→ Problem to work on: Send back every record exactly.

→ Provided material:
━━━━━━━━━━━━━━━━
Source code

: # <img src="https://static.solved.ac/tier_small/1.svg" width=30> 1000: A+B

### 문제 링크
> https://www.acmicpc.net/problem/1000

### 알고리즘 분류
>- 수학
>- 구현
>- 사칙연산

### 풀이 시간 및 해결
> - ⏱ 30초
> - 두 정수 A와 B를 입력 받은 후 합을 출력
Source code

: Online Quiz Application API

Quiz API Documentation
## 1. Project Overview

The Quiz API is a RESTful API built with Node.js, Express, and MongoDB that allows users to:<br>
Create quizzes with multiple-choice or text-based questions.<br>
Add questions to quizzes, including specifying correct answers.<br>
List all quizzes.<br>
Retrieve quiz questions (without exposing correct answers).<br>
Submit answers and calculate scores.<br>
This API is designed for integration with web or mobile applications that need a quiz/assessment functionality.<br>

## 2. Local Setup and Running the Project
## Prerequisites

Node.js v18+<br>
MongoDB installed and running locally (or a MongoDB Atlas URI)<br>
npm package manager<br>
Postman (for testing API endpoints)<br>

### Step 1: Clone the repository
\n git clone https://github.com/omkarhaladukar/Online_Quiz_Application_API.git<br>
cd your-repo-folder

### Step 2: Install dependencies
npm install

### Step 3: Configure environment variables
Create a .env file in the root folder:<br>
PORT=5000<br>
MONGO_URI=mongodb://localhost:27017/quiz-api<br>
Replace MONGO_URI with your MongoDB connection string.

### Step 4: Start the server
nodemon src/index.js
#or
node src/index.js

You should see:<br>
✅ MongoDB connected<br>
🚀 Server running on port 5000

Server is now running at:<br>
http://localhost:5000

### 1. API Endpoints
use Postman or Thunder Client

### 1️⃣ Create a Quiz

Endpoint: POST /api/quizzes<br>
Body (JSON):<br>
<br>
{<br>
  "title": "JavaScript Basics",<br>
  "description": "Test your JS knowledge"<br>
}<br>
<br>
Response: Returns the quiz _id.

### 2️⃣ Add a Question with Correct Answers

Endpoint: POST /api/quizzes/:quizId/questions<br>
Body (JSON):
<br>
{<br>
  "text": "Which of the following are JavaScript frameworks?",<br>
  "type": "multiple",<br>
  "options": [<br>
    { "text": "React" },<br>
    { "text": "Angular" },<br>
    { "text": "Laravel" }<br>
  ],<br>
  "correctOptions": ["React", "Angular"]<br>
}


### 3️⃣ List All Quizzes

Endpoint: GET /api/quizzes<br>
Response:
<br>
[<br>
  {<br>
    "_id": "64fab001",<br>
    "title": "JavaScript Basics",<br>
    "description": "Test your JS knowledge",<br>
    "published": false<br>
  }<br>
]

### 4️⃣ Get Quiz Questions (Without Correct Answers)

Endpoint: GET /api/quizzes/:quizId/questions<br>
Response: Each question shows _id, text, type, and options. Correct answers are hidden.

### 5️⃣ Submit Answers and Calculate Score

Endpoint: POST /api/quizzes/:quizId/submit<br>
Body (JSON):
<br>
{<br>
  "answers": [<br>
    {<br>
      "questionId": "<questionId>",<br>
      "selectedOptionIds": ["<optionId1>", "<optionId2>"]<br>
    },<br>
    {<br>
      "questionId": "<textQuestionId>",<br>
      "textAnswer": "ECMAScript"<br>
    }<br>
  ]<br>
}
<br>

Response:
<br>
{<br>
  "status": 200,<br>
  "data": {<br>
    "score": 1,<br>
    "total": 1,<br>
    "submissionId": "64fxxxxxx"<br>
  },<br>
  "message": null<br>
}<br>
━━━━━━━━━━━━━━━━
→ Task solution:
Source code

: # <img src="https://static.solved.ac/tier_small/1.svg" width=30> 1000: A+B

### 문제 링크
> https://www.acmicpc.net/problem/1000

### 알고리즘 분류
>- 수학
>- 구현
>- 사칙연산

### 풀이 시간 및 해결
> - ⏱ 30초
> - 두 정수 A와 B를 입력 받은 후 합을 출력
Source code

: Online Quiz Application API

Quiz API Documentation
## 1. Project Overview

The Quiz API is a RESTful API built with Node.js, Express, and MongoDB that allows users to:<br>
Create quizzes with multiple-choice or text-based questions.<br>
Add questions to quizzes, including specifying correct answers.<br>
List all quizzes.<br>
Retrieve quiz questions (without exposing correct answers).<br>
Submit answers and calculate scores.<br>
This API is designed for integration with web or mobile applications that need a quiz/assessment functionality.<br>

## 2. Local Setup and Running the Project
## Prerequisites

Node.js v18+<br>
MongoDB installed and running locally (or a MongoDB Atlas URI)<br>
npm package manager<br>
Postman (for testing API endpoints)<br>

### Step 1: Clone the repository
\n git clone https://github.com/omkarhaladukar/Online_Quiz_Application_API.git<br>
cd your-repo-folder

### Step 2: Install dependencies
npm install

### Step 3: Configure environment variables
Create a .env file in the root folder:<br>
PORT=5000<br>
MONGO_URI=mongodb://localhost:27017/quiz-api<br>
Replace MONGO_URI with your MongoDB connection string.

### Step 4: Start the server
nodemon src/index.js
#or
node src/index.js

You should see:<br>
✅ MongoDB connected<br>
🚀 Server running on port 5000

Server is now running at:<br>
http://localhost:5000

### 1. API Endpoints
use Postman or Thunder Client

### 1️⃣ Create a Quiz

Endpoint: POST /api/quizzes<br>
Body (JSON):<br>
<br>
{<br>
  "title": "JavaScript Basics",<br>
  "description": "Test your JS knowledge"<br>
}<br>
<br>
Response: Returns the quiz _id.

### 2️⃣ Add a Question with Correct Answers

Endpoint: POST /api/quizzes/:quizId/questions<br>
Body (JSON):
<br>
{<br>
  "text": "Which of the following are JavaScript frameworks?",<br>
  "type": "multiple",<br>
  "options": [<br>
    { "text": "React" },<br>
    { "text": "Angular" },<br>
    { "text": "Laravel" }<br>
  ],<br>
  "correctOptions": ["React", "Angular"]<br>
}


### 3️⃣ List All Quizzes

Endpoint: GET /api/quizzes<br>
Response:
<br>
[<br>
  {<br>
    "_id": "64fab001",<br>
    "title": "JavaScript Basics",<br>
    "description": "Test your JS knowledge",<br>
    "published": false<br>
  }<br>
]

### 4️⃣ Get Quiz Questions (Without Correct Answers)

Endpoint: GET /api/quizzes/:quizId/questions<br>
Response: Each question shows _id, text, type, and options. Correct answers are hidden.

### 5️⃣ Submit Answers and Calculate Score

Endpoint: POST /api/quizzes/:quizId/submit<br>
Body (JSON):
<br>
{<br>
  "answers": [<br>
    {<br>
      "questionId": "<questionId>",<br>
      "selectedOptionIds": ["<optionId1>", "<optionId2>"]<br>
    },<br>
    {<br>
      "questionId": "<textQuestionId>",<br>
      "textAnswer": "ECMAScript"<br>
    }<br>
  ]<br>
}
<br>

Response:
<br>
{<br>
  "status": 200,<br>
  "data": {<br>
    "score": 1,<br>
    "total": 1,<br>
    "submissionId": "64fxxxxxx"<br>
  },<br>
  "message": null<br>
}<br>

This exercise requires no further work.